Department of Anaesthesiology, Pain Medicine and Critical Care, All India Institute of Medical Sciences, New Delhi 110029, India.
J Perioper Pract. 2023 Apr;33(4):99-106. doi: 10.1177/17504589211045218. Epub 2022 Mar 24.
Postoperative pulmonary complications vary in major upper abdominal surgery. The objective of this study was to assess the effect of positive end expiratory pressure on the incidence of atelectasis in patients undergoing major upper abdominal surgery under general anaesthesia using lung ultrasound. The patients were randomised into receiving either no positive end expiratory pressure (Group I) or positive end expiratory pressure of 5cm HO (Group II). Lung ultrasound was performed at various time points - baseline, 10 minutes, 2 hours after induction, during closure of skin and 30 minutes post extubation. The lung aeration as assessed by Total Modified Lung Ultrasound Score was worse in the Group I as compared to the Group II at 2 hours post induction. Driving pressure in Group II was significantly reduced compared to Group I. Application of positive end expiratory pressure, as minimal as 5cm HO, as a single intervention, helps in significantly reducing the Total Modified Lung Ultrasound Score after a duration of more than 2 hours and also attaining low driving pressures during intraoperative mechanical ventilation.

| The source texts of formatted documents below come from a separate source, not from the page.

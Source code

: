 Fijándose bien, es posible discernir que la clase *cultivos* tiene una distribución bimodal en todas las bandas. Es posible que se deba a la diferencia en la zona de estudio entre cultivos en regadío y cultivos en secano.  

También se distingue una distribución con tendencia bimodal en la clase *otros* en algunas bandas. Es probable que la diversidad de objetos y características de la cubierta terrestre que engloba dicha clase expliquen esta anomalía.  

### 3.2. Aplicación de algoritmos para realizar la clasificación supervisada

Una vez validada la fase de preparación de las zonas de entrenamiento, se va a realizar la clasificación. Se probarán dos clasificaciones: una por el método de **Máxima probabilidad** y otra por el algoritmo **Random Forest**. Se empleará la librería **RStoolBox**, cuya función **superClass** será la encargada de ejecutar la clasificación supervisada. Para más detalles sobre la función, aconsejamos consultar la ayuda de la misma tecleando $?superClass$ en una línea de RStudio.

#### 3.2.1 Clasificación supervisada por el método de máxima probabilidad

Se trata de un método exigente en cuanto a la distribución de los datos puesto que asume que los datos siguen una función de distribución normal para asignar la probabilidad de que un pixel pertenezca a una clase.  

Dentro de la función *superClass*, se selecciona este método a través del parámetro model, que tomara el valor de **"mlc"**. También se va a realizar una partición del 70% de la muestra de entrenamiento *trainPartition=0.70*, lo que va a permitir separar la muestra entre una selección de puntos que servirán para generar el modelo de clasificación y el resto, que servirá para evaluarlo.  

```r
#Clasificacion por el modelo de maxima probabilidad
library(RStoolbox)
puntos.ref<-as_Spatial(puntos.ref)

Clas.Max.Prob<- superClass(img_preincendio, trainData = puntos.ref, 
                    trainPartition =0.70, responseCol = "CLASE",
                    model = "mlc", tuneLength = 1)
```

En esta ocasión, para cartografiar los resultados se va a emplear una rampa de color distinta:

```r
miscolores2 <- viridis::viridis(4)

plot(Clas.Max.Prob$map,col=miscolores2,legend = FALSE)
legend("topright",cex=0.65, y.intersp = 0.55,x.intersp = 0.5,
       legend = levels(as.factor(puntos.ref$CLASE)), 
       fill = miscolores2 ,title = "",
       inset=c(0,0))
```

术后肺部并发症在上腹部大手术后有所不同。本研究的目的是使用肺部超声评估在全身麻醉下接受上腹部大手术的患者中,呼气末正压对肺不张发生率的影响。患者被随机分为两组,一组不接受呼气末正压(I 组),一组接受 5cmH2O 的呼气末正压(II 组)。在基线、诱导后 10 分钟、2 小时、皮肤关闭时和拔管后 30 分钟进行肺部超声检查。与 II 组相比,I 组在诱导后 2 小时时 Total Modified Lung Ultrasound Score 评估的肺充气情况更差。与 I 组相比,II 组的驱动压显著降低。作为单一干预措施,应用最小呼气末正压 5cmH2O 有助于在 2 小时以上的时间内显著降低 Total Modified Lung Ultrasound Score,并在术中机械通气期间达到低驱动压。